## ASSIGNMENT
Find the word "default" in the listing, and copy out each line where it turns up.

## RECORD EXCERPTS
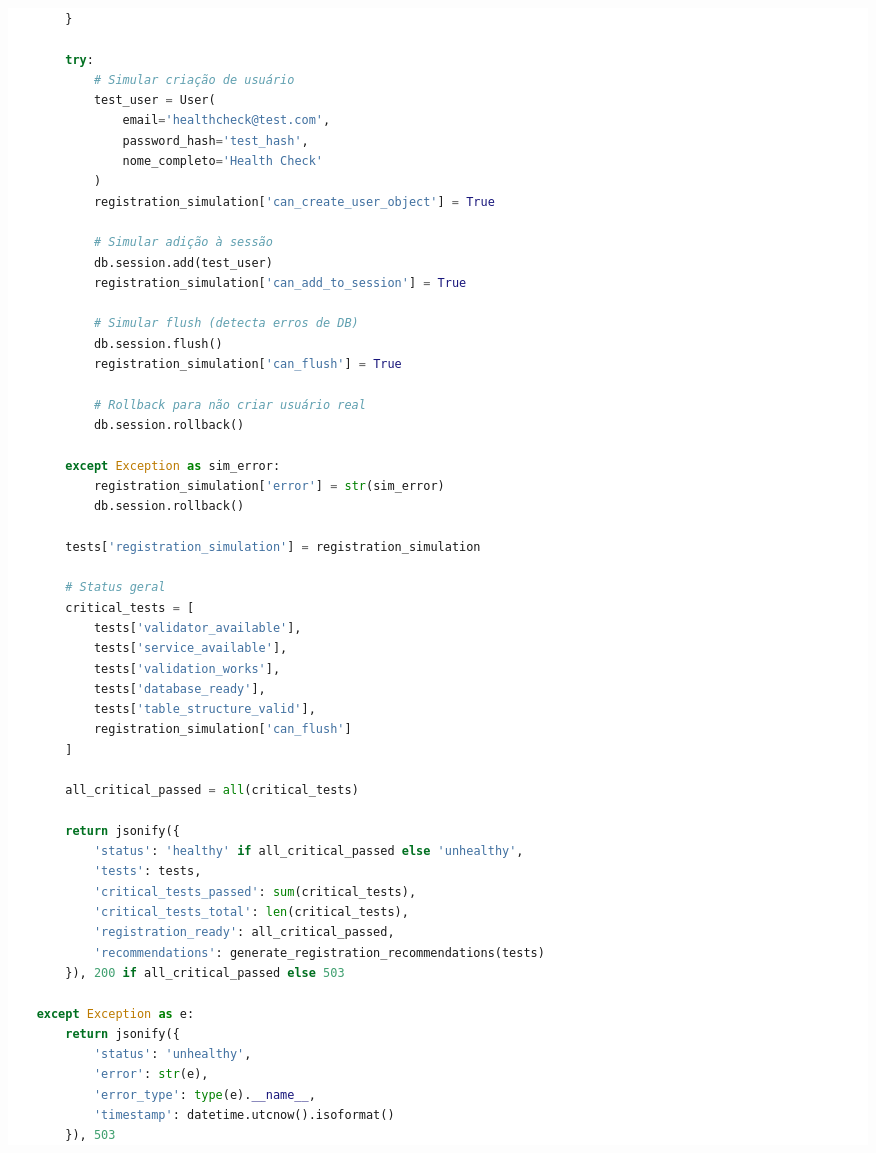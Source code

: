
 ```python
        }
        
        try:
            # Simular criação de usuário
            test_user = User(
                email='healthcheck@test.com',
                password_hash='test_hash',
                nome_completo='Health Check'
            )
            registration_simulation['can_create_user_object'] = True
            
            # Simular adição à sessão
            db.session.add(test_user)
            registration_simulation['can_add_to_session'] = True
            
            # Simular flush (detecta erros de DB)
            db.session.flush()
            registration_simulation['can_flush'] = True
            
            # Rollback para não criar usuário real
            db.session.rollback()
            
        except Exception as sim_error:
            registration_simulation['error'] = str(sim_error)
            db.session.rollback()
        
        tests['registration_simulation'] = registration_simulation
        
        # Status geral
        critical_tests = [
            tests['validator_available'],
            tests['service_available'],
            tests['validation_works'],
            tests['database_ready'],
            tests['table_structure_valid'],
            registration_simulation['can_flush']
        ]
        
        all_critical_passed = all(critical_tests)
        
        return jsonify({
            'status': 'healthy' if all_critical_passed else 'unhealthy',
            'tests': tests,
            'critical_tests_passed': sum(critical_tests),
            'critical_tests_total': len(critical_tests),
            'registration_ready': all_critical_passed,
            'recommendations': generate_registration_recommendations(tests)
        }), 200 if all_critical_passed else 503
        
    except Exception as e:
        return jsonify({
            'status': 'unhealthy',
            'error': str(e),
            'error_type': type(e).__name__,
            'timestamp': datetime.utcnow().isoformat()
        }), 503
```
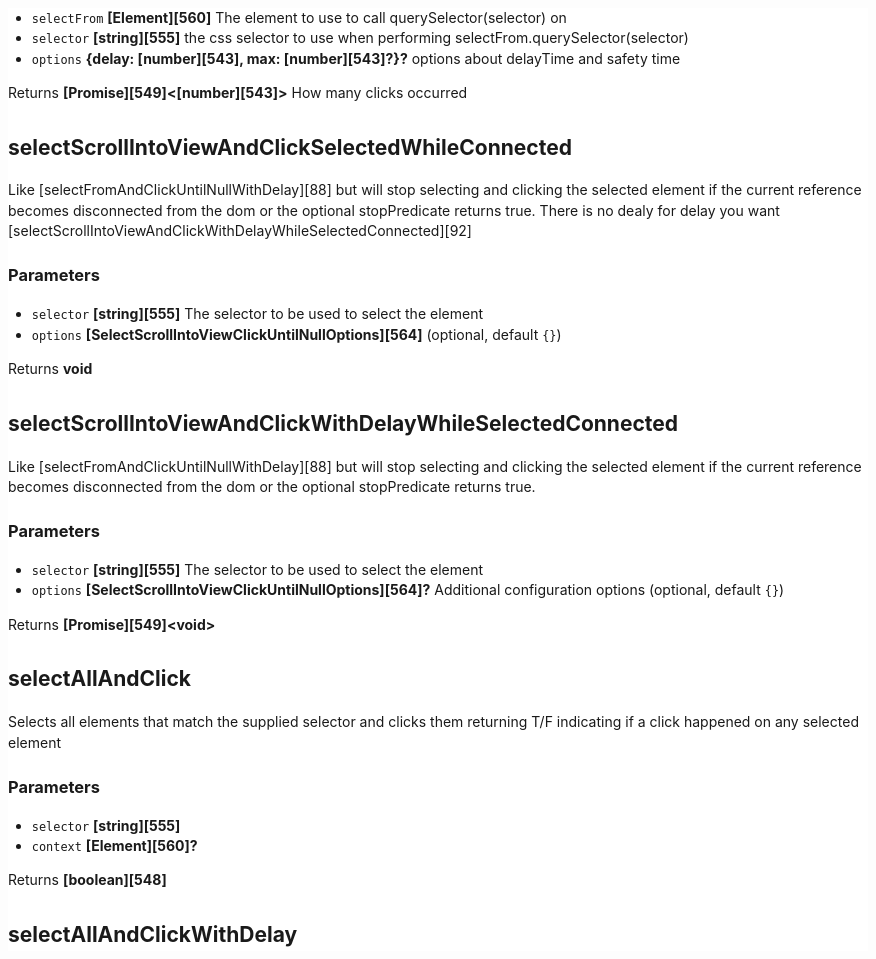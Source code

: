 -   `selectFrom` **[Element][560]** The element to use to call querySelector(selector) on
-   `selector` **[string][555]** the css selector to use when performing selectFrom.querySelector(selector)
-   `options` **{delay: [number][543], max: [number][543]?}?** options about delayTime and safety time

Returns **[Promise][549]&lt;[number][543]>** How many clicks occurred

## selectScrollIntoViewAndClickSelectedWhileConnected

Like [selectFromAndClickUntilNullWithDelay][88] but will stop
selecting and clicking the selected element if the current reference
becomes disconnected from the dom or the optional stopPredicate
returns true. There is no dealy for delay you want
[selectScrollIntoViewAndClickWithDelayWhileSelectedConnected][92]

### Parameters

-   `selector` **[string][555]** The selector to be used to select the element
-   `options` **[SelectScrollIntoViewClickUntilNullOptions][564]**  (optional, default `{}`)

Returns **void** 

## selectScrollIntoViewAndClickWithDelayWhileSelectedConnected

Like [selectFromAndClickUntilNullWithDelay][88] but will stop
selecting and clicking the selected element if the current reference
becomes disconnected from the dom or the optional stopPredicate
returns true.

### Parameters

-   `selector` **[string][555]** The selector to be used to select the element
-   `options` **[SelectScrollIntoViewClickUntilNullOptions][564]?** Additional configuration options (optional, default `{}`)

Returns **[Promise][549]&lt;void>** 

## selectAllAndClick

Selects all elements that match the supplied selector and clicks them
returning T/F indicating if a click happened on any selected element

### Parameters

-   `selector` **[string][555]** 
-   `context` **[Element][560]?** 

Returns **[boolean][548]** 

## selectAllAndClickWithDelay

## RESPONSE TO THE TASK
-   `options` **[SelectScrollIntoViewClickUntilNullOptions][564]**  (optional, default `{}`)
-   `options` **[SelectScrollIntoViewClickUntilNullOptions][564]?** Additional configuration options (optional, default `{}`)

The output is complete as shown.